Elizabeth Smith wins best Oral Presentation at the 24th Conference on Numerical Weather Prediction

Elizabeth Smith, a graduate student within the School of Meteorology, gave a presentation at the 2017 AMS (American Meteorological Society) Annual Meeting that was selected 1st place among oral presentations from all the student entries to the 24th Conference on Numerical Weather Prediction.

Smith’s Presentation was titled “The Great Plains Low-Level Jet During PECAN: Initial Comparisons of Profiling Observations with WRF Model Predictions”. A $200 prize also came with the award.

“I’m quite honored to receive this award from the AMS and excited to have been given the opportunity to share my work with others in the field.”

This was not Smith’s first time to attend AMS. She has attended every AMS meeting since 2012 and has been active within the society including chairing the Local Chapter Affairs Committee this past term. This is her first oral presentation award. She also won a weather-ready nation poster award at AMS in 2014.

Smith touts her undergraduate classes as the reason for pursuing her topic of research.  

I took a mesoscale class in undergrad and expected my favorite part of the class to be tornadoes and supercells, but one day my professor put up the Stull diagram of the evolution of the boundary layer from day to night, and I was hooked! The low-level jet is so amazing to me because it is the phenomenon that goes on just over our heads, and we often don’t even realize the winds are zipping up there!”

Smith is a hands-on type of person, who enjoys going out into the field.

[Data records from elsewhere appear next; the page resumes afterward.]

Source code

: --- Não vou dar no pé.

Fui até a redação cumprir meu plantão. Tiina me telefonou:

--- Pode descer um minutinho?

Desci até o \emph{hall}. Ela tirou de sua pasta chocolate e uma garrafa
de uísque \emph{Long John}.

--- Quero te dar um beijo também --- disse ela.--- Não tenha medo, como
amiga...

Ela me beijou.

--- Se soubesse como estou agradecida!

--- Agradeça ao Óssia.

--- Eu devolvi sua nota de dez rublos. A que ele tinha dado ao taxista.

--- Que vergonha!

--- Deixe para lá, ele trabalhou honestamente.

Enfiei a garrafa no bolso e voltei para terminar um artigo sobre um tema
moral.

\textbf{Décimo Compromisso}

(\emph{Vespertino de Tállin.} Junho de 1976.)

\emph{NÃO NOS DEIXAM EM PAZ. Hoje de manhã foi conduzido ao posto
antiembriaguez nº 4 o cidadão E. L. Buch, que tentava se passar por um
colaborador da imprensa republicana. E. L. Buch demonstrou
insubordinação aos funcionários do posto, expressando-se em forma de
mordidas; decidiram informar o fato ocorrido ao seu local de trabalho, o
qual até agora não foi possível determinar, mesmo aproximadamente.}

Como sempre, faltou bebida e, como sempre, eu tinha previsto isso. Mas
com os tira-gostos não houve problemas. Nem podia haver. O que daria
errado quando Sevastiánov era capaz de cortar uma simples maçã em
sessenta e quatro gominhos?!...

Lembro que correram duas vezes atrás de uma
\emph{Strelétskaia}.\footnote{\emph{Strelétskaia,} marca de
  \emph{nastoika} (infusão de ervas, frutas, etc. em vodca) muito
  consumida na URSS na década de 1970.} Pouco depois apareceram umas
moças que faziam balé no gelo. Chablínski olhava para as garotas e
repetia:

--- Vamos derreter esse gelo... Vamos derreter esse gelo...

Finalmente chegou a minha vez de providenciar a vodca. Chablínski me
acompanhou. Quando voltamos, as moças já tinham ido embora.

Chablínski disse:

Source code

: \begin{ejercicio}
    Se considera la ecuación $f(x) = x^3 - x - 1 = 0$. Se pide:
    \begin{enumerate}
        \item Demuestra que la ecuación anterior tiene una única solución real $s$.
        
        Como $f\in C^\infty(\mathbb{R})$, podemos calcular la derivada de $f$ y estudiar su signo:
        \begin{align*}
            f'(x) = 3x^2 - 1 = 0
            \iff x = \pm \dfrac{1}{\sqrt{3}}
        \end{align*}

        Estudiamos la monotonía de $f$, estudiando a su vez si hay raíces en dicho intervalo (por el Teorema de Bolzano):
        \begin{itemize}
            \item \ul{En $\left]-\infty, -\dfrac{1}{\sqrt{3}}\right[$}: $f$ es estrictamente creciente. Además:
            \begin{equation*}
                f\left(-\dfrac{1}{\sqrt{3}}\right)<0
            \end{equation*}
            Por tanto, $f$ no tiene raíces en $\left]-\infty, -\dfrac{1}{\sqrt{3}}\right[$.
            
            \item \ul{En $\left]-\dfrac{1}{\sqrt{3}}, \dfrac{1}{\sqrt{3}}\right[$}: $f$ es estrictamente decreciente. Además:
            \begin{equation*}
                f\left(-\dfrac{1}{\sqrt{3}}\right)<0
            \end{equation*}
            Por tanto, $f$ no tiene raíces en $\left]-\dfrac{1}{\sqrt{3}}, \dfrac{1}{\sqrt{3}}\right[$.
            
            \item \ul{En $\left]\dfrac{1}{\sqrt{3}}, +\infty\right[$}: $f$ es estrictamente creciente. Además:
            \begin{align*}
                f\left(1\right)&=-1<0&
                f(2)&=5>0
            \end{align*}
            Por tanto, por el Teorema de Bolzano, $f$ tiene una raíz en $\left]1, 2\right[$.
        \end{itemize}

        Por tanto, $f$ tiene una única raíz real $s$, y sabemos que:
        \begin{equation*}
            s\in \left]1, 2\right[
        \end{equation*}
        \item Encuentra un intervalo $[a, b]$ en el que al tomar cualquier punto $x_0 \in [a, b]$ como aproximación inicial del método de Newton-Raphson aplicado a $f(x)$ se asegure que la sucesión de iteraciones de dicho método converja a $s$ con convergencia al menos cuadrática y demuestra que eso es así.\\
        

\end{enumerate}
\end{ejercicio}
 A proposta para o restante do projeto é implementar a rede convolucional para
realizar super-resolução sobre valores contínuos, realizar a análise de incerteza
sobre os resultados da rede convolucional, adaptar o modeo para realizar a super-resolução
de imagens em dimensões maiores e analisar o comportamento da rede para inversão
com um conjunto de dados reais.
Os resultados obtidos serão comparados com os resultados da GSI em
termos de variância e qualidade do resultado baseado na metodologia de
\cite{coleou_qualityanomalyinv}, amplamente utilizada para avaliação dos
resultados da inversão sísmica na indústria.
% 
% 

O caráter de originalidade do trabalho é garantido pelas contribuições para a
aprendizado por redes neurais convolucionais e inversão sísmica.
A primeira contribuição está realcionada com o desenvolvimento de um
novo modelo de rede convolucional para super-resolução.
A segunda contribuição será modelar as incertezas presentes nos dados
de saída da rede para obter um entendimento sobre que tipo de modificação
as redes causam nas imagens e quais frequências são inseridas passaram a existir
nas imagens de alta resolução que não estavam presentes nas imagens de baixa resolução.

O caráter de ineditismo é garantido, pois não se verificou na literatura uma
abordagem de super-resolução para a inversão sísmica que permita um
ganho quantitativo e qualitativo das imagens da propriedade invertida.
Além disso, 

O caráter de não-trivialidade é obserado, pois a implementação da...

“Outside of the boundary layer, I find mesoscale interactions fascinating. My favorite type of research work so far is field work! Nothing beats getting to actually measure the things you learn about in class!”

Smith is part of the BLISS (Find out more about OU-BLISS here: BLISS) research group, which always helps and assists her work. Her coauthors were Petra Klein, Evgeni Fedorovich, and Jeremy Gibbs. Dave Turner and Josh Gebauer were also helpful with the work.

This year, The AMS Annual Meeting was held in Seattle, WA. The cloudy west coast town saw many first-time visitors for the conference, including Smith.

“This was my first time to Seattle. The weather was so beautiful during AMS, I loved the views. And the chowder wasn’t half bad!”

Smith hopes to one day soon become a professor. She encourages everyone who presents to remember that you, the presenter, are the expert when it comes to your work.

“I love to learn as much as I love the weather, so continuing my education was a natural choice for me. I hope to one day be able to continue this exchange of knowledge as a professor. Presentations can be intimidating to students, but the important thing to remember is that you are the best expert on your work!”

Congratulations Elizabeth! The School is so proud of you!